1. Cast iron skillet
Great cooks put their cast iron skillets in their wills. They get better with age. No two are exactly alike. They’re versatile. And you really can’t make cornbread without one.
Those of us who toiled in the restaurant business prefer a simple wine key. There are other options, such as the butterfly opener, but they can be fiddly and hog precious drawer space.
3. Measuring cups and spoons
The best ones have the quantity engraved, not painted on. The paint will chip and fade over time. Multiple sets are good to have, because the one you use the most, such as the half-cup, will always be in the dishwasher. Measuring cups and spoons haven’t gone high tech, but the new ones made from silicon take up less storage space, Moore says.
4. Pizza cutter
Parents of toddlers rank this at the top. It’s indispensable for cutting anything from sandwiches to waffles into toddler-size bites. It’s safer to have around than a knife. Even if you don’t have kids, a pizza cutter is great for whipping up stylish appetizers.
5. Olive pitter
This is one of Moore’s surprise favorites. The best olives tend to come with pits and just a few sliced olives can add zing to pasta, rice, or salad. This gizmo keeps your good olives from lingering in the fridge. Also useful for pitting cherries.
The most versatile colander has small holes to accommodate the smallest pasta, like orzo. Colanders are helpful for washing produce and draining the oil from a heavy take-out Chinese dish. An attractive, stainless steel colander can serve as a fruit basket when otherwise not in use.
7. Wooden spoons
You can’t have too many. “They’re like a favorite, comfy sweater,” Moore says, adding that some techniques require a wooden spoon. For example, when making custard sauce, a wooden spoon is better than a whisk to avoid bubbles.
Speaking of whisks, there’s something satisfying about turning heavy cream into billowy whipped cream or creating an emulsified balsamic vinaigrette.
9. Cutting boards
Concerns about food safety and proper cleaning make headlines, but cooking enthusiasts develop strong bonds with their durable cutting boards. Some are stylish enough to double as serving platters for fruit and cheese. Small cutting boards are handy for quick tasks like cutting up limes for cocktails.
You can’t make a grilled cheese without one. Or flip pancakes. Or make burgers. In short, some of the best comfort foods exist largely because of the humble spatula. There’s another winner of a low-tech tool often referred to as a spatula: the plate scraper. If you want to get that last bit of peanut butter or preserves out of the jar, the scraper is your friend.
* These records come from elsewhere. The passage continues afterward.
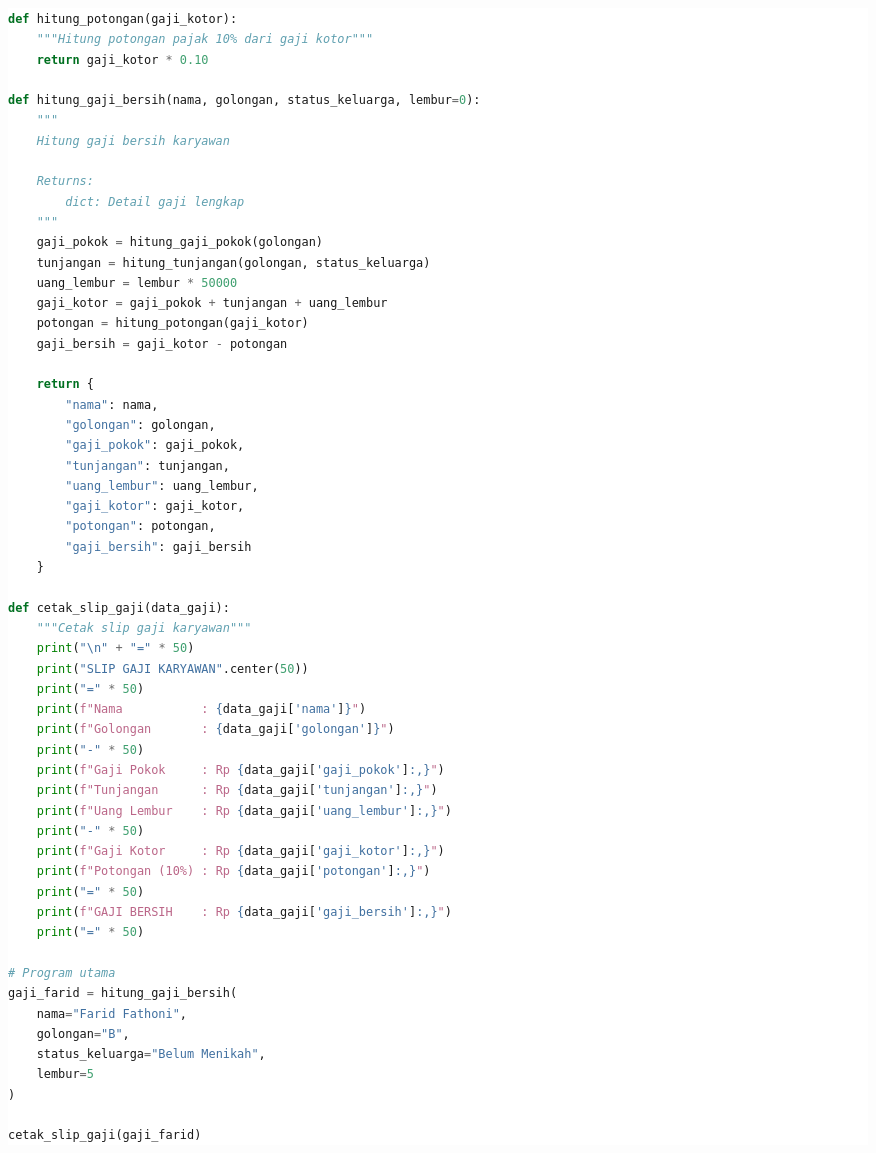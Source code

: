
 ```python
def hitung_potongan(gaji_kotor):
    """Hitung potongan pajak 10% dari gaji kotor"""
    return gaji_kotor * 0.10

def hitung_gaji_bersih(nama, golongan, status_keluarga, lembur=0):
    """
    Hitung gaji bersih karyawan
    
    Returns:
        dict: Detail gaji lengkap
    """
    gaji_pokok = hitung_gaji_pokok(golongan)
    tunjangan = hitung_tunjangan(golongan, status_keluarga)
    uang_lembur = lembur * 50000
    gaji_kotor = gaji_pokok + tunjangan + uang_lembur
    potongan = hitung_potongan(gaji_kotor)
    gaji_bersih = gaji_kotor - potongan
    
    return {
        "nama": nama,
        "golongan": golongan,
        "gaji_pokok": gaji_pokok,
        "tunjangan": tunjangan,
        "uang_lembur": uang_lembur,
        "gaji_kotor": gaji_kotor,
        "potongan": potongan,
        "gaji_bersih": gaji_bersih
    }

def cetak_slip_gaji(data_gaji):
    """Cetak slip gaji karyawan"""
    print("\n" + "=" * 50)
    print("SLIP GAJI KARYAWAN".center(50))
    print("=" * 50)
    print(f"Nama           : {data_gaji['nama']}")
    print(f"Golongan       : {data_gaji['golongan']}")
    print("-" * 50)
    print(f"Gaji Pokok     : Rp {data_gaji['gaji_pokok']:,}")
    print(f"Tunjangan      : Rp {data_gaji['tunjangan']:,}")
    print(f"Uang Lembur    : Rp {data_gaji['uang_lembur']:,}")
    print("-" * 50)
    print(f"Gaji Kotor     : Rp {data_gaji['gaji_kotor']:,}")
    print(f"Potongan (10%) : Rp {data_gaji['potongan']:,}")
    print("=" * 50)
    print(f"GAJI BERSIH    : Rp {data_gaji['gaji_bersih']:,}")
    print("=" * 50)

# Program utama
gaji_farid = hitung_gaji_bersih(
    nama="Farid Fathoni",
    golongan="B",
    status_keluarga="Belum Menikah",
    lembur=5
)

cetak_slip_gaji(gaji_farid)
```
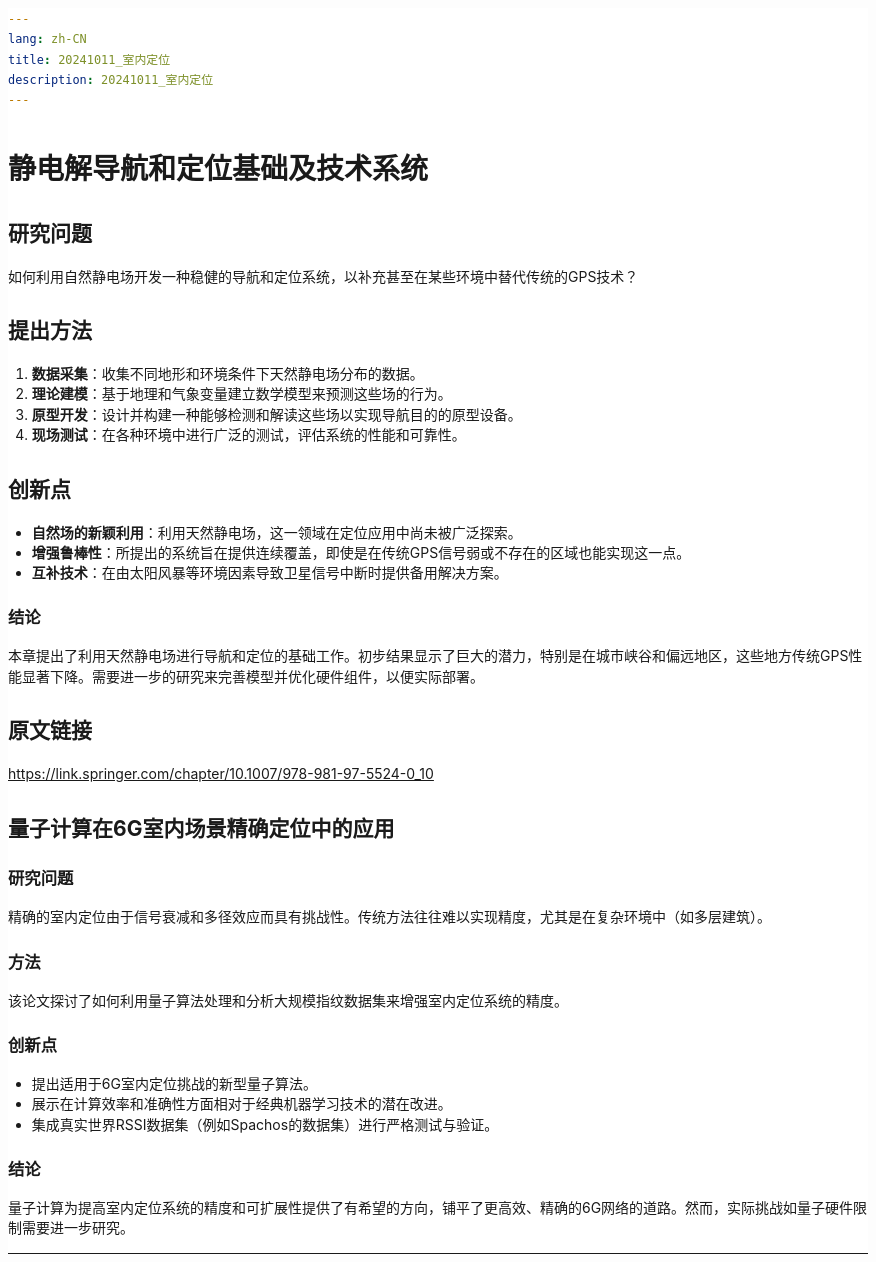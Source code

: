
 ```yaml
--- 
lang: zh-CN 
title: 20241011_室内定位 
description: 20241011_室内定位 
--- 
```


# 静电解导航和定位基础及技术系统

## 研究问题
如何利用自然静电场开发一种稳健的导航和定位系统，以补充甚至在某些环境中替代传统的GPS技术？

## 提出方法
1. **数据采集**：收集不同地形和环境条件下天然静电场分布的数据。
2. **理论建模**：基于地理和气象变量建立数学模型来预测这些场的行为。
3. **原型开发**：设计并构建一种能够检测和解读这些场以实现导航目的的原型设备。
4. **现场测试**：在各种环境中进行广泛的测试，评估系统的性能和可靠性。

## 创新点
- **自然场的新颖利用**：利用天然静电场，这一领域在定位应用中尚未被广泛探索。
- **增强鲁棒性**：所提出的系统旨在提供连续覆盖，即使是在传统GPS信号弱或不存在的区域也能实现这一点。
- **互补技术**：在由太阳风暴等环境因素导致卫星信号中断时提供备用解决方案。

### 结论
本章提出了利用天然静电场进行导航和定位的基础工作。初步结果显示了巨大的潜力，特别是在城市峡谷和偏远地区，这些地方传统GPS性能显著下降。需要进一步的研究来完善模型并优化硬件组件，以便实际部署。 

## 原文链接
https://link.springer.com/chapter/10.1007/978-981-97-5524-0_10 



## 量子计算在6G室内场景精确定位中的应用
### 研究问题
精确的室内定位由于信号衰减和多径效应而具有挑战性。传统方法往往难以实现精度，尤其是在复杂环境中（如多层建筑）。

### 方法
该论文探讨了如何利用量子算法处理和分析大规模指纹数据集来增强室内定位系统的精度。

### 创新点
- 提出适用于6G室内定位挑战的新型量子算法。
- 展示在计算效率和准确性方面相对于经典机器学习技术的潜在改进。
- 集成真实世界RSSI数据集（例如Spachos的数据集）进行严格测试与验证。

### 结论
量子计算为提高室内定位系统的精度和可扩展性提供了有希望的方向，铺平了更高效、精确的6G网络的道路。然而，实际挑战如量子硬件限制需要进一步研究。

---
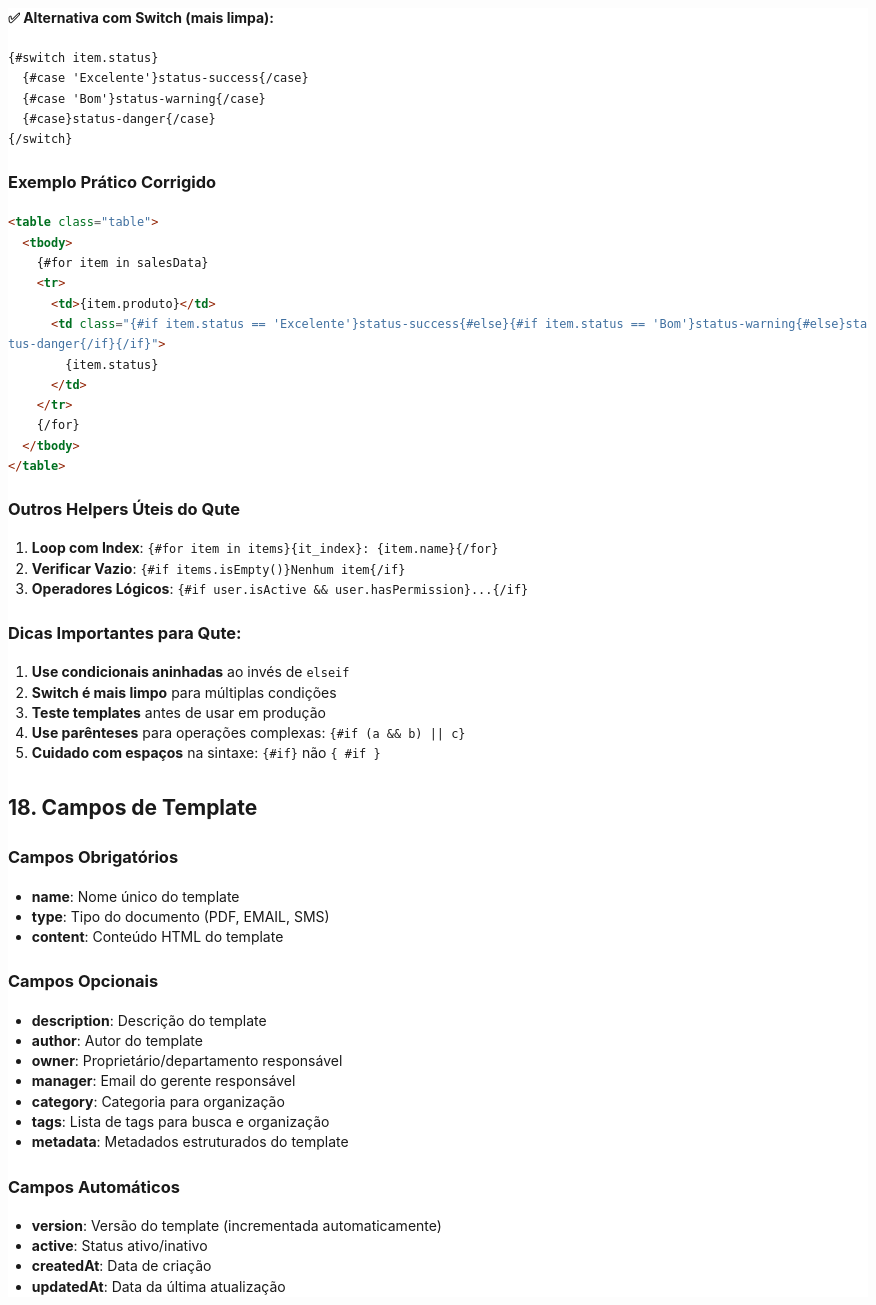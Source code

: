 #### ✅ Alternativa com Switch (mais limpa):
```html
{#switch item.status}
  {#case 'Excelente'}status-success{/case}
  {#case 'Bom'}status-warning{/case}
  {#case}status-danger{/case}
{/switch}
```

### Exemplo Prático Corrigido

```html
<table class="table">
  <tbody>
    {#for item in salesData}
    <tr>
      <td>{item.produto}</td>
      <td class="{#if item.status == 'Excelente'}status-success{#else}{#if item.status == 'Bom'}status-warning{#else}status-danger{/if}{/if}">
        {item.status}
      </td>
    </tr>
    {/for}
  </tbody>
</table>
```

### Outros Helpers Úteis do Qute

1. **Loop com Index**: `{#for item in items}{it_index}: {item.name}{/for}`
2. **Verificar Vazio**: `{#if items.isEmpty()}Nenhum item{/if}`
3. **Operadores Lógicos**: `{#if user.isActive && user.hasPermission}...{/if}`

### Dicas Importantes para Qute:

1. **Use condicionais aninhadas** ao invés de `elseif`
2. **Switch é mais limpo** para múltiplas condições
3. **Teste templates** antes de usar em produção
4. **Use parênteses** para operações complexas: `{#if (a && b) || c}`
5. **Cuidado com espaços** na sintaxe: `{#if}` não `{ #if }`

## 18. Campos de Template

### Campos Obrigatórios
- **name**: Nome único do template
- **type**: Tipo do documento (PDF, EMAIL, SMS)
- **content**: Conteúdo HTML do template

### Campos Opcionais
- **description**: Descrição do template
- **author**: Autor do template
- **owner**: Proprietário/departamento responsável
- **manager**: Email do gerente responsável
- **category**: Categoria para organização
- **tags**: Lista de tags para busca e organização
- **metadata**: Metadados estruturados do template

### Campos Automáticos
- **version**: Versão do template (incrementada automaticamente)
- **active**: Status ativo/inativo
- **createdAt**: Data de criação
- **updatedAt**: Data da última atualização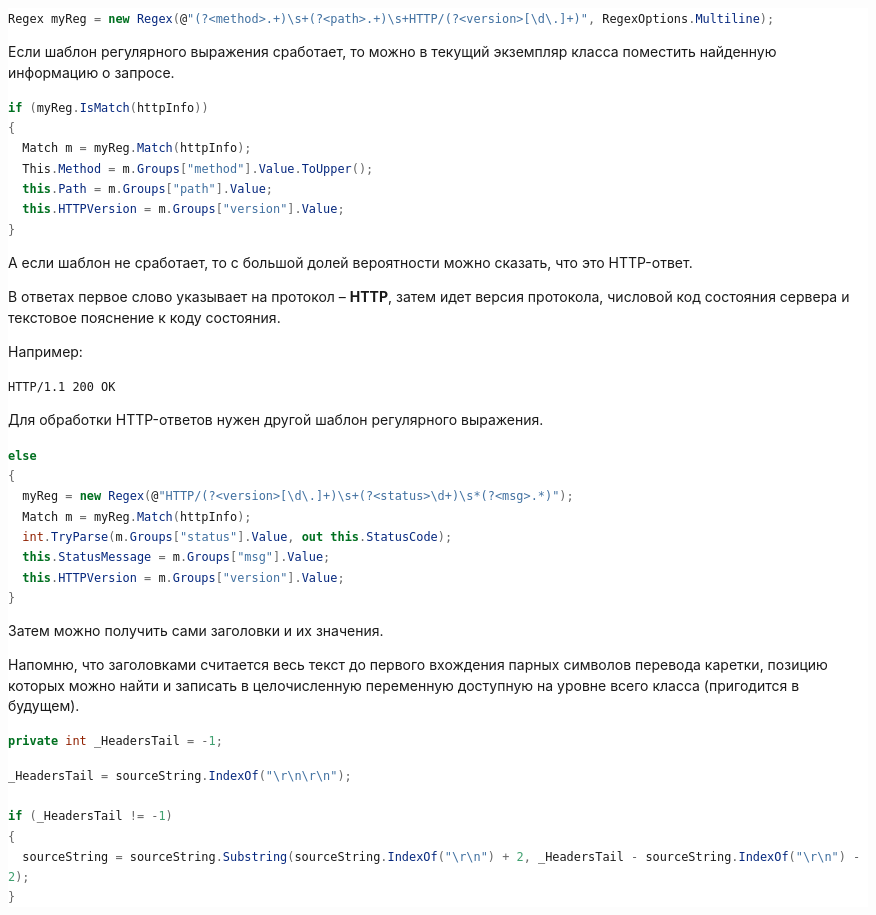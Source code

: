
 ```c#
Regex myReg = new Regex(@"(?<method>.+)\s+(?<path>.+)\s+HTTP/(?<version>[\d\.]+)", RegexOptions.Multiline);
```

Если шаблон регулярного выражения сработает, то можно в текущий экземпляр класса поместить найденную информацию о запросе.

```c#
if (myReg.IsMatch(httpInfo))
{
  Match m = myReg.Match(httpInfo);
  This.Method = m.Groups["method"].Value.ToUpper();
  this.Path = m.Groups["path"].Value;
  this.HTTPVersion = m.Groups["version"].Value;
}
```

А если шаблон не сработает, то с большой долей вероятности можно сказать, что это HTTP-ответ.

В ответах первое слово указывает на протокол – **HTTP**, затем идет версия протокола, числовой код состояния сервера и текстовое пояснение к коду состояния.

Например:

```http
HTTP/1.1 200 OK
```

Для обработки HTTP-ответов нужен другой шаблон регулярного выражения.

```c#
else
{
  myReg = new Regex(@"HTTP/(?<version>[\d\.]+)\s+(?<status>\d+)\s*(?<msg>.*)");
  Match m = myReg.Match(httpInfo);
  int.TryParse(m.Groups["status"].Value, out this.StatusCode);
  this.StatusMessage = m.Groups["msg"].Value;
  this.HTTPVersion = m.Groups["version"].Value;
}
```

Затем можно получить сами заголовки и их значения.

Напомню, что заголовками считается весь текст до первого вхождения парных символов перевода каретки, позицию которых можно найти и записать в целочисленную переменную доступную на уровне всего класса (пригодится в будущем).

```c#
private int _HeadersTail = -1;
```

```c#
_HeadersTail = sourceString.IndexOf("\r\n\r\n");

if (_HeadersTail != -1)
{
  sourceString = sourceString.Substring(sourceString.IndexOf("\r\n") + 2, _HeadersTail - sourceString.IndexOf("\r\n") - 2);
}
```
It’s hard to cut this list off at ten. As honorable mentions, here are some of Moore’s favorites. Among simple tools, she loves the strawberry huller, the butter curler, the apple peeler, the sifter, and the sandwich spreader. Among clever tools: the Amazing EZ Roll Garlic Peeler and the green bean frencher. And for fun, the chocolate and ice chipper, described in a catalog as a “wicked-looking instrument.”
Though avid cooks have most of these items, they’re still safe bets for gifts, because you can generally use more than one. And for someone who doesn’t cook much, but swears she’s going to cut back on dining out, these are good places to start for getting a working kitchen off and running.